Apenas un mes antes del accidente, la tapa de la revista Autosport se preguntaba si aquel joven de 26 años, originario de Belfast, era el futuro de la F1. “¿Es Donnelly el próximo Mansell?“
“La mañana de la carrera, tres horas antes del accidente, Lotus me contrató por 5 millones de dólares. Fue una época magnífica de mi vida: había firmado para ser el piloto número uno del equipo en la temporada de 1991 y además tenía otros tres contratos sobre la mesa”, afirmó.

“Yo era una especie de estrella emergente, alguien con quien la gente quería asociarse y hacer algo. En ese momento no te das cuenta porque das las cosas por sentado”, destacó.
“En mi oficina tengo un marco con tres objetos. El primero, la tarjeta de prensa de Lotus para la carrera, donde se incluye la opinión de Derek Warwick (otro piloto de la época) sobre el circuito, mi opinión sobre el mismo y nuestras posibilidades, además de un pequeño mapa de la pista. Junto a ella está la carta de opción original que firmamos Lotus y yo la mañana del accidente, y debajo un cheque por 40.000 dólares, que correspondía a mis honorarios iniciales”, recordó.
Sobre Senna subrayó que “saltó la valla, cruzó al circuito y vio cómo Sid Watkins reanimaba a un joven con el que tenía cierta relación. Yo no era un desconocido para él; sabía quién era yo. Cuando Sid cortó las correas del casco, se lo ofreció a Ayrton para que lo sostuviera. Tengo fotos de Ayrton allí de pie, sosteniendo mi casco mientras Sid intentaba reanimarme».
Una vez que Ayrton confirmó que Martin seguía con vida, regresó al box de McLaren.
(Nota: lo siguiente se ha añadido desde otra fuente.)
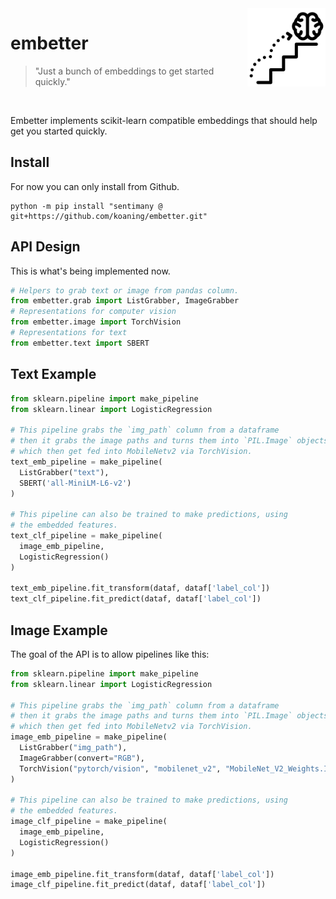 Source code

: <img src="icon.png" width="125" height="125" align="right" />

# embetter

> "Just a bunch of embeddings to get started quickly."

<br> 

Embetter implements scikit-learn compatible embeddings that should help get you started quickly.

## Install 

For now you can only install from Github. 

```
python -m pip install "sentimany @ git+https://github.com/koaning/embetter.git"
```

## API Design 

This is what's being implemented now. 

```python
# Helpers to grab text or image from pandas column.
from embetter.grab import ListGrabber, ImageGrabber
# Representations for computer vision
from embetter.image import TorchVision
# Representations for text
from embetter.text import SBERT
```


## Text Example

```python
from sklearn.pipeline import make_pipeline 
from sklearn.linear import LogisticRegression

# This pipeline grabs the `img_path` column from a dataframe
# then it grabs the image paths and turns them into `PIL.Image` objects
# which then get fed into MobileNetv2 via TorchVision.
text_emb_pipeline = make_pipeline(
  ListGrabber("text"),
  SBERT('all-MiniLM-L6-v2')
)

# This pipeline can also be trained to make predictions, using
# the embedded features. 
text_clf_pipeline = make_pipeline(
  image_emb_pipeline,
  LogisticRegression()
)

text_emb_pipeline.fit_transform(dataf, dataf['label_col'])
text_clf_pipeline.fit_predict(dataf, dataf['label_col'])
```

## Image Example

The goal of the API is to allow pipelines like this: 

```python
from sklearn.pipeline import make_pipeline 
from sklearn.linear import LogisticRegression

# This pipeline grabs the `img_path` column from a dataframe
# then it grabs the image paths and turns them into `PIL.Image` objects
# which then get fed into MobileNetv2 via TorchVision.
image_emb_pipeline = make_pipeline(
  ListGrabber("img_path"),
  ImageGrabber(convert="RGB"),
  TorchVision("pytorch/vision", "mobilenet_v2", "MobileNet_V2_Weights.IMAGENET1K_V2")
)

# This pipeline can also be trained to make predictions, using
# the embedded features. 
image_clf_pipeline = make_pipeline(
  image_emb_pipeline,
  LogisticRegression()
)

image_emb_pipeline.fit_transform(dataf, dataf['label_col'])
image_clf_pipeline.fit_predict(dataf, dataf['label_col'])
```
Una vez se reanudó la actividad, marcó la pole positions. Dos años más tarde, Senna intervino para salvarle la vida a Érik Comas en un grave accidente en Bélgica. “Eso demuestra qué clase de hombre era”, concluyó Donnelly.
Su historia de una figura emergente con promesa de figura inspiró al personaje de Brad Pitt en F1 The Movie, la película estrenada el año pasado. El actor interpreta a un experimentado piloto llamado Sonny Hayes, que es convocado para ayudar a un joven corredor, Joshua “Noah” Pearce (Damson Idris) a ser campeón mundial. En el largometraje se muestra un grave accidente de Hayes al querer superar a Senna en Monza, Italia, también en 1990.
Martin Donnelly nunca más pudo volver a correr de forma profesional y luego se dedicó a academias de conducción. Despuntó el vicio en carreras de forma esporádicas en categorías menores, pero sin la presión de aquellos años de la F1, una época que lo marcó a fuego. También a Ayrton Senna porque ese accidente en Jerez fue uno de los primeros en los que se lo vio muy preocupado y decidió intervenir. Fue la alarma que se le encendió sobre lo peor y su tragedia llegó el 1 de mayo de 1994. Fue a su estilo: liderando sus últimas vueltas en esa carrera en Imola.